I problemi per il Milan sembrerebbero non aver mai fine. Si allunga infatti la lista degli oppositori alla costruzione del nuovo stadio dei rossoneri a San Donato. La nuova oppositrice sarebbe infatti il WWF, che ha deciso di portare lo scontro addirittura in tribunale. Secondo quanto riportato dall’edizione odierna de Il Giornale, la ONG ambientalista Martesana ha presentato un’istanza al Tribunale Civile di Milano contro Sportlifecity, ovvero la società controllata dal Milan e proprietaria dell’area verde dove dovrebbe sorgere il nuovo stadio dei rossoneri.

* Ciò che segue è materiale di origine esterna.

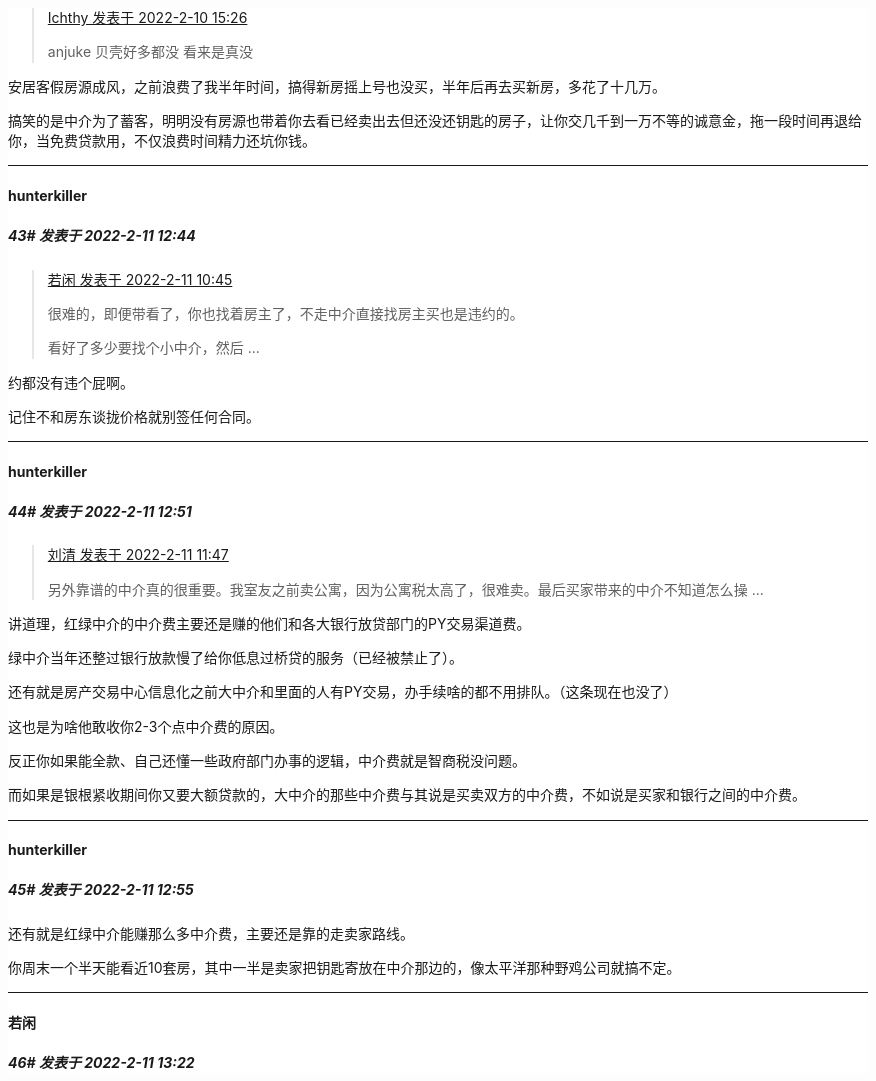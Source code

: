 <blockquote><a href="httphttps://bbs.saraba1st.com/2b/forum.php?mod=redirect&amp;goto=findpost&amp;pid=54623157&amp;ptid=2051769" target="_blank">Ichthy 发表于 2022-2-10 15:26</a>

anjuke 贝壳好多都没 看来是真没</blockquote>
安居客假房源成风，之前浪费了我半年时间，搞得新房摇上号也没买，半年后再去买新房，多花了十几万。

搞笑的是中介为了蓄客，明明没有房源也带着你去看已经卖出去但还没还钥匙的房子，让你交几千到一万不等的诚意金，拖一段时间再退给你，当免费贷款用，不仅浪费时间精力还坑你钱。

*****

####  hunterkiller  
##### 43#       发表于 2022-2-11 12:44

<blockquote><a href="httphttps://bbs.saraba1st.com/2b/forum.php?mod=redirect&amp;goto=findpost&amp;pid=54636855&amp;ptid=2051769" target="_blank">若闲 发表于 2022-2-11 10:45</a>

很难的，即便带看了，你也找着房主了，不走中介直接找房主买也是违约的。

看好了多少要找个小中介，然后 ...</blockquote>
约都没有违个屁啊。

记住不和房东谈拢价格就别签任何合同。

*****

####  hunterkiller  
##### 44#       发表于 2022-2-11 12:51

<blockquote><a href="httphttps://bbs.saraba1st.com/2b/forum.php?mod=redirect&amp;goto=findpost&amp;pid=54637861&amp;ptid=2051769" target="_blank">刘清 发表于 2022-2-11 11:47</a>

另外靠谱的中介真的很重要。我室友之前卖公寓，因为公寓税太高了，很难卖。最后买家带来的中介不知道怎么操 ...</blockquote>
讲道理，红绿中介的中介费主要还是赚的他们和各大银行放贷部门的PY交易渠道费。

绿中介当年还整过银行放款慢了给你低息过桥贷的服务（已经被禁止了）。

还有就是房产交易中心信息化之前大中介和里面的人有PY交易，办手续啥的都不用排队。（这条现在也没了）

这也是为啥他敢收你2-3个点中介费的原因。

反正你如果能全款、自己还懂一些政府部门办事的逻辑，中介费就是智商税没问题。

而如果是银根紧收期间你又要大额贷款的，大中介的那些中介费与其说是买卖双方的中介费，不如说是买家和银行之间的中介费。

*****

####  hunterkiller  
##### 45#       发表于 2022-2-11 12:55

还有就是红绿中介能赚那么多中介费，主要还是靠的走卖家路线。

你周末一个半天能看近10套房，其中一半是卖家把钥匙寄放在中介那边的，像太平洋那种野鸡公司就搞不定。

*****

####  若闲  
##### 46#       发表于 2022-2-11 13:22
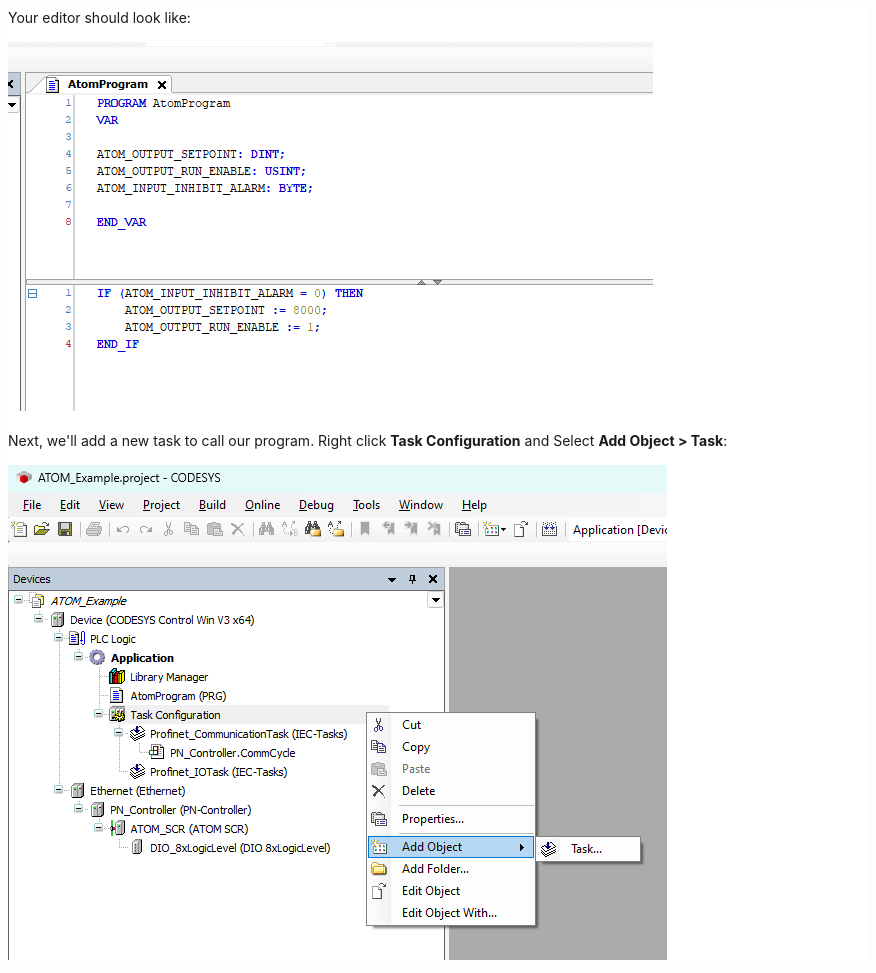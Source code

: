 Your editor should look like:

![Structured text example step 3](./assets/codesys/structured-text/codesys-st-3.png)

Next, we'll add a new task to call our program. Right click **Task Configuration** and Select **Add Object > Task**:

![Structured text example step 4](./assets/codesys/structured-text/codesys-st-4.png)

Il motivo dell’istanza? Secondo il WWF Martesana ci sarebbe un bosco nei pressi dell’area dove potrebbe sorgere il nuovo stadio del Milan, che i rossoneri non potrebbero assolutamente toccare. Gli ambientalisti chiedono un accertamento tecnico preventivo per valutare se la zona citata da loro possa essere considerata un bosco a tutti gli effetti, che dovrebbe essere nel caso sottoposto alle tutele necessarie. La decisione spetterà al giudice Serena Nicrota, la quale si prenderà del tempo per comunicare la sua decisione.

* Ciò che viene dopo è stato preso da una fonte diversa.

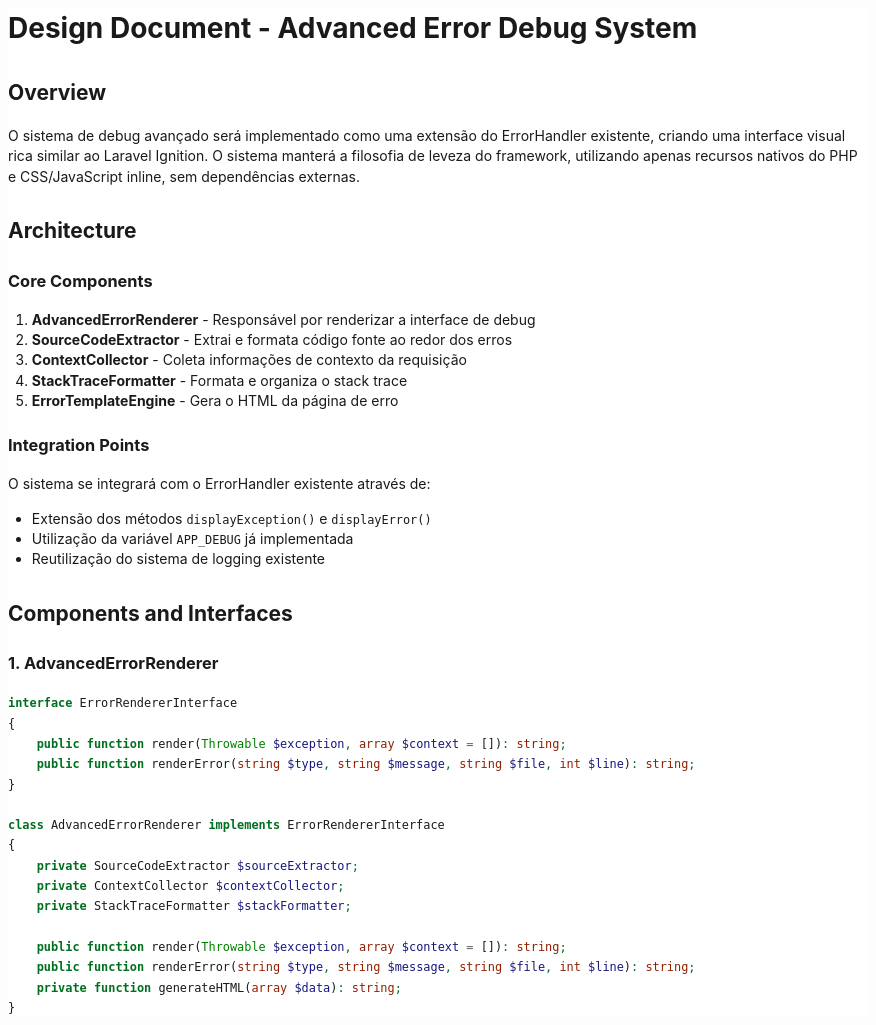 # Design Document - Advanced Error Debug System

## Overview

O sistema de debug avançado será implementado como uma extensão do ErrorHandler existente, criando uma interface visual rica similar ao Laravel Ignition. O sistema manterá a filosofia de leveza do framework, utilizando apenas recursos nativos do PHP e CSS/JavaScript inline, sem dependências externas.

## Architecture

### Core Components

1. **AdvancedErrorRenderer** - Responsável por renderizar a interface de debug
2. **SourceCodeExtractor** - Extrai e formata código fonte ao redor dos erros
3. **ContextCollector** - Coleta informações de contexto da requisição
4. **StackTraceFormatter** - Formata e organiza o stack trace
5. **ErrorTemplateEngine** - Gera o HTML da página de erro

### Integration Points

O sistema se integrará com o ErrorHandler existente através de:
- Extensão dos métodos `displayException()` e `displayError()`
- Utilização da variável `APP_DEBUG` já implementada
- Reutilização do sistema de logging existente

## Components and Interfaces

### 1. AdvancedErrorRenderer

```php
interface ErrorRendererInterface
{
    public function render(Throwable $exception, array $context = []): string;
    public function renderError(string $type, string $message, string $file, int $line): string;
}

class AdvancedErrorRenderer implements ErrorRendererInterface
{
    private SourceCodeExtractor $sourceExtractor;
    private ContextCollector $contextCollector;
    private StackTraceFormatter $stackFormatter;
    
    public function render(Throwable $exception, array $context = []): string;
    public function renderError(string $type, string $message, string $file, int $line): string;
    private function generateHTML(array $data): string;
}
```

Sportlifecity, in risposta al WWF Martesana, ha negato che in quell’area sorga un bosco, sostenendo come siano presenti solo alcuni “esemplari arborei“. I rappresentanti della società gestita dal Milan hanno inoltre dichiarato di essersi limitata a pulire l’area e a metter delle recinzioni, specificando anche come avessero inviato una lettera al Comune di San Donato a giugno, dichiarando di aver ricevuto una richiesta da parte della Polizia per la rimozione dei rifiuti e della vegetazione a basso fusto. Questi lavori dovrebbero essere terminati entro fine novembre.

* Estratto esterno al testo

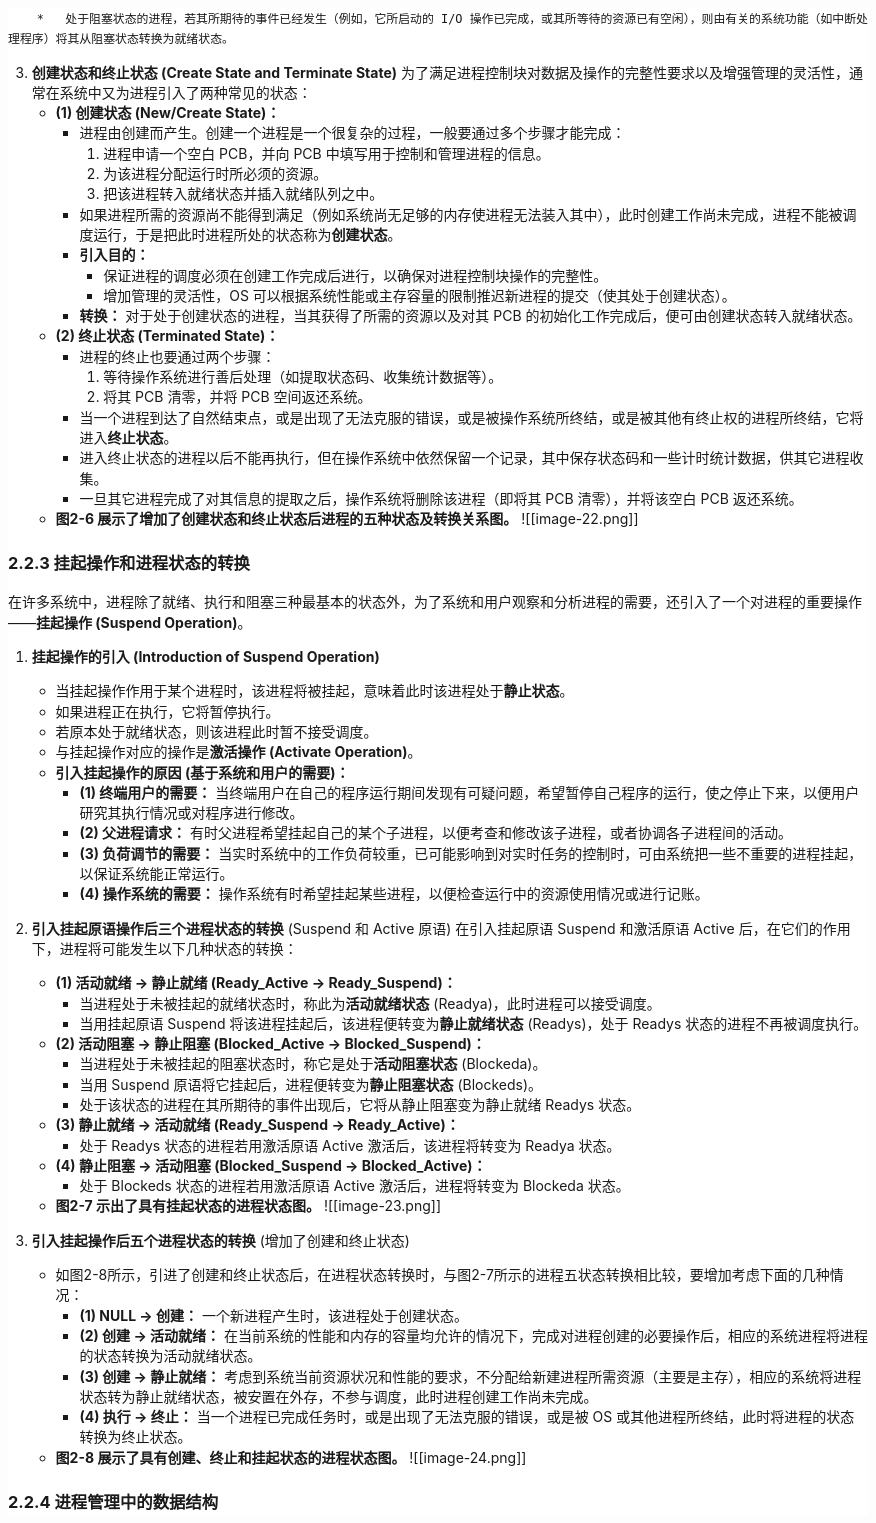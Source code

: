         *   处于阻塞状态的进程，若其所期待的事件已经发生（例如，它所启动的 I/O 操作已完成，或其所等待的资源已有空闲），则由有关的系统功能（如中断处理程序）将其从阻塞状态转换为就绪状态。
3.  **创建状态和终止状态 (Create State and Terminate State)**
    为了满足进程控制块对数据及操作的完整性要求以及增强管理的灵活性，通常在系统中又为进程引入了两种常见的状态：
    *   **(1) 创建状态 (New/Create State)：**
        *   进程由创建而产生。创建一个进程是一个很复杂的过程，一般要通过多个步骤才能完成：
            1.  进程申请一个空白 PCB，并向 PCB 中填写用于控制和管理进程的信息。
            2.  为该进程分配运行时所必须的资源。
            3.  把该进程转入就绪状态并插入就绪队列之中。
        *   如果进程所需的资源尚不能得到满足（例如系统尚无足够的内存使进程无法装入其中），此时创建工作尚未完成，进程不能被调度运行，于是把此时进程所处的状态称为**创建状态**。
        *   **引入目的：**
            *   保证进程的调度必须在创建工作完成后进行，以确保对进程控制块操作的完整性。
            *   增加管理的灵活性，OS 可以根据系统性能或主存容量的限制推迟新进程的提交（使其处于创建状态）。
        *   **转换：** 对于处于创建状态的进程，当其获得了所需的资源以及对其 PCB 的初始化工作完成后，便可由创建状态转入就绪状态。
    *   **(2) 终止状态 (Terminated State)：**
        *   进程的终止也要通过两个步骤：
            1.  等待操作系统进行善后处理（如提取状态码、收集统计数据等）。
            2.  将其 PCB 清零，并将 PCB 空间返还系统。
        *   当一个进程到达了自然结束点，或是出现了无法克服的错误，或是被操作系统所终结，或是被其他有终止权的进程所终结，它将进入**终止状态**。
        *   进入终止状态的进程以后不能再执行，但在操作系统中依然保留一个记录，其中保存状态码和一些计时统计数据，供其它进程收集。
        *   一旦其它进程完成了对其信息的提取之后，操作系统将删除该进程（即将其 PCB 清零），并将该空白 PCB 返还系统。
	*   **图2-6 展示了增加了创建状态和终止状态后进程的五种状态及转换关系图。**
         ![[image-22.png]]
### 2.2.3 挂起操作和进程状态的转换

在许多系统中，进程除了就绪、执行和阻塞三种最基本的状态外，为了系统和用户观察和分析进程的需要，还引入了一个对进程的重要操作——**挂起操作 (Suspend Operation)**。
1.  **挂起操作的引入 (Introduction of Suspend Operation)**

    *   当挂起操作作用于某个进程时，该进程将被挂起，意味着此时该进程处于**静止状态**。
    *   如果进程正在执行，它将暂停执行。
    *   若原本处于就绪状态，则该进程此时暂不接受调度。
    *   与挂起操作对应的操作是**激活操作 (Activate Operation)**。
    *   **引入挂起操作的原因 (基于系统和用户的需要)：**
        *   **(1) 终端用户的需要：** 当终端用户在自己的程序运行期间发现有可疑问题，希望暂停自己程序的运行，使之停止下来，以便用户研究其执行情况或对程序进行修改。
        *   **(2) 父进程请求：** 有时父进程希望挂起自己的某个子进程，以便考查和修改该子进程，或者协调各子进程间的活动。
        *   **(3) 负荷调节的需要：** 当实时系统中的工作负荷较重，已可能影响到对实时任务的控制时，可由系统把一些不重要的进程挂起，以保证系统能正常运行。
        *   **(4) 操作系统的需要：** 操作系统有时希望挂起某些进程，以便检查运行中的资源使用情况或进行记账。
2.  **引入挂起原语操作后三个进程状态的转换** (Suspend 和 Active 原语)
    在引入挂起原语 Suspend 和激活原语 Active 后，在它们的作用下，进程将可能发生以下几种状态的转换：
    *   **(1) 活动就绪 → 静止就绪 (Ready_Active → Ready_Suspend)：**
        *   当进程处于未被挂起的就绪状态时，称此为**活动就绪状态** (Readya)，此时进程可以接受调度。
        *   当用挂起原语 Suspend 将该进程挂起后，该进程便转变为**静止就绪状态** (Readys)，处于 Readys 状态的进程不再被调度执行。
    *   **(2) 活动阻塞 → 静止阻塞 (Blocked_Active → Blocked_Suspend)：**
        *   当进程处于未被挂起的阻塞状态时，称它是处于**活动阻塞状态** (Blockeda)。
        *   当用 Suspend 原语将它挂起后，进程便转变为**静止阻塞状态** (Blockeds)。
        *   处于该状态的进程在其所期待的事件出现后，它将从静止阻塞变为静止就绪 Readys 状态。
    *   **(3) 静止就绪 → 活动就绪 (Ready_Suspend → Ready_Active)：**
        *   处于 Readys 状态的进程若用激活原语 Active 激活后，该进程将转变为 Readya 状态。
    *   **(4) 静止阻塞 → 活动阻塞 (Blocked_Suspend → Blocked_Active)：**
        *   处于 Blockeds 状态的进程若用激活原语 Active 激活后，进程将转变为 Blockeda 状态。
	*   **图2-7 示出了具有挂起状态的进程状态图。**
      ![[image-23.png]]
3.  **引入挂起操作后五个进程状态的转换** (增加了创建和终止状态)
    *   如图2-8所示，引进了创建和终止状态后，在进程状态转换时，与图2-7所示的进程五状态转换相比较，要增加考虑下面的几种情况：
        *   **(1) NULL → 创建：** 一个新进程产生时，该进程处于创建状态。
        *   **(2) 创建 → 活动就绪：** 在当前系统的性能和内存的容量均允许的情况下，完成对进程创建的必要操作后，相应的系统进程将进程的状态转换为活动就绪状态。
        *   **(3) 创建 → 静止就绪：** 考虑到系统当前资源状况和性能的要求，不分配给新建进程所需资源（主要是主存），相应的系统将进程状态转为静止就绪状态，被安置在外存，不参与调度，此时进程创建工作尚未完成。
        *   **(4) 执行 → 终止：** 当一个进程已完成任务时，或是出现了无法克服的错误，或是被 OS 或其他进程所终结，此时将进程的状态转换为终止状态。
	*   **图2-8 展示了具有创建、终止和挂起状态的进程状态图。**
      ![[image-24.png]]
### 2.2.4 进程管理中的数据结构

Il WWF ha dei sospetti ma propone una soluzione
Proprio su questa tema avrebbe avuto da ridere la ONG ambientalista, che assistita dall’avvocato Veronica Dini, avrebbe giudicato sospette le tempistiche di rimozione di questi rifiuti, chiedendosi il motivo per il quale ci voglia così tanto tempo. Essa ha inoltre evidenziato come la lettera inviata al Comune di San Donato, sia la dimostrazione di come la società gestita dal Milan voglia rimuovere degli alberi nonostante lo neghi.
Nonostante ciò però il WWF ha dichiarato che potrebbe rinunciare all’accertamento tecnico preventivo se Sportlifecity assicurasse di non toccare il bosco finché non avrà un “titolo edilizio adeguato“, ovvero finché non ci sarà la certezza che lo stadio verrà costruito. Oltre a questo la giudice è chiamata anche ad esprimersi sulla richiesta di Sportlifecity di mandare gli atti al Tar.